## Data for processing
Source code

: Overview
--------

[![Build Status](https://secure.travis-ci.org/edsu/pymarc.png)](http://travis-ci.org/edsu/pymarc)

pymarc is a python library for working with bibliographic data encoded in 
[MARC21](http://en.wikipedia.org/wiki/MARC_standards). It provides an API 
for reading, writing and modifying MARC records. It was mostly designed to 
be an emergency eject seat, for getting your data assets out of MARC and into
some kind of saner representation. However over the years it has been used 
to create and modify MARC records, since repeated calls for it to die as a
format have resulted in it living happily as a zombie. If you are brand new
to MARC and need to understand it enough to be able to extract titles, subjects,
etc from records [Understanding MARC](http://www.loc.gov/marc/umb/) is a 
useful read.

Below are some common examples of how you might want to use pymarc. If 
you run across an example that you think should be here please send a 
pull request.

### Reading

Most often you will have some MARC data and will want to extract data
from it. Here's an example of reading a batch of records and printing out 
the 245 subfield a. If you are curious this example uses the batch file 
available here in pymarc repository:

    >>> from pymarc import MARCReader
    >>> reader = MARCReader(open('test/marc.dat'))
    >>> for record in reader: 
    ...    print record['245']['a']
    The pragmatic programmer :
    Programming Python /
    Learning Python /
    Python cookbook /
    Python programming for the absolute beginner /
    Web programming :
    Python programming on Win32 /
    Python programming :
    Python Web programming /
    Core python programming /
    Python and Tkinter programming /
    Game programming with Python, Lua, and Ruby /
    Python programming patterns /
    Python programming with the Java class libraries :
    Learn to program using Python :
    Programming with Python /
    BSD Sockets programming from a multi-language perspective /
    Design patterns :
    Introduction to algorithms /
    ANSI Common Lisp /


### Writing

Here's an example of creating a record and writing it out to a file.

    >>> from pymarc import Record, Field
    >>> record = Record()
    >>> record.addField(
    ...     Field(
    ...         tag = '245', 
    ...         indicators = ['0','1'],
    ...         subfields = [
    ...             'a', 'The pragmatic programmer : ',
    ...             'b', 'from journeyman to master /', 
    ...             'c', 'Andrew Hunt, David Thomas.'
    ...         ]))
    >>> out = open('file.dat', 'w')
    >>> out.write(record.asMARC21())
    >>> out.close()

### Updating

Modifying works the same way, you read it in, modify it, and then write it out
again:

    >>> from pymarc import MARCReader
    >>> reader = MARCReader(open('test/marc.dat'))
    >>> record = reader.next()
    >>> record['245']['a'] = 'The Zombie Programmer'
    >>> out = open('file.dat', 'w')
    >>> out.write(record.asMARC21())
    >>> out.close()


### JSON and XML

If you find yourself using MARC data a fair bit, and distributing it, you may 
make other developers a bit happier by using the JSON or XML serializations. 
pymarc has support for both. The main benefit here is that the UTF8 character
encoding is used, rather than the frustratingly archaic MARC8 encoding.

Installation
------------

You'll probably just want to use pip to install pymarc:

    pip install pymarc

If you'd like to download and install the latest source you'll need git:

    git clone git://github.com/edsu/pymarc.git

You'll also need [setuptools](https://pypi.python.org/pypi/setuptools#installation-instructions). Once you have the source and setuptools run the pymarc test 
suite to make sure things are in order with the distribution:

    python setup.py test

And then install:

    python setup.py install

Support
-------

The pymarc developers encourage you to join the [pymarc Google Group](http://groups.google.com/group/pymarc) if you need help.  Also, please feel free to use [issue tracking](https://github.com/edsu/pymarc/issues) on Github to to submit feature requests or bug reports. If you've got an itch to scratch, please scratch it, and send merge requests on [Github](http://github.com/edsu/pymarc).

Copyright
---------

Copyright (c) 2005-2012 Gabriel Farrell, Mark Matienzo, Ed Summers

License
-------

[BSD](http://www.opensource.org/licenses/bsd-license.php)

## Exercise description
Which of the lines in the data hold the string "patterns"? Report each of them by copying it.

## Result for this task
    Python programming patterns /
    Design patterns :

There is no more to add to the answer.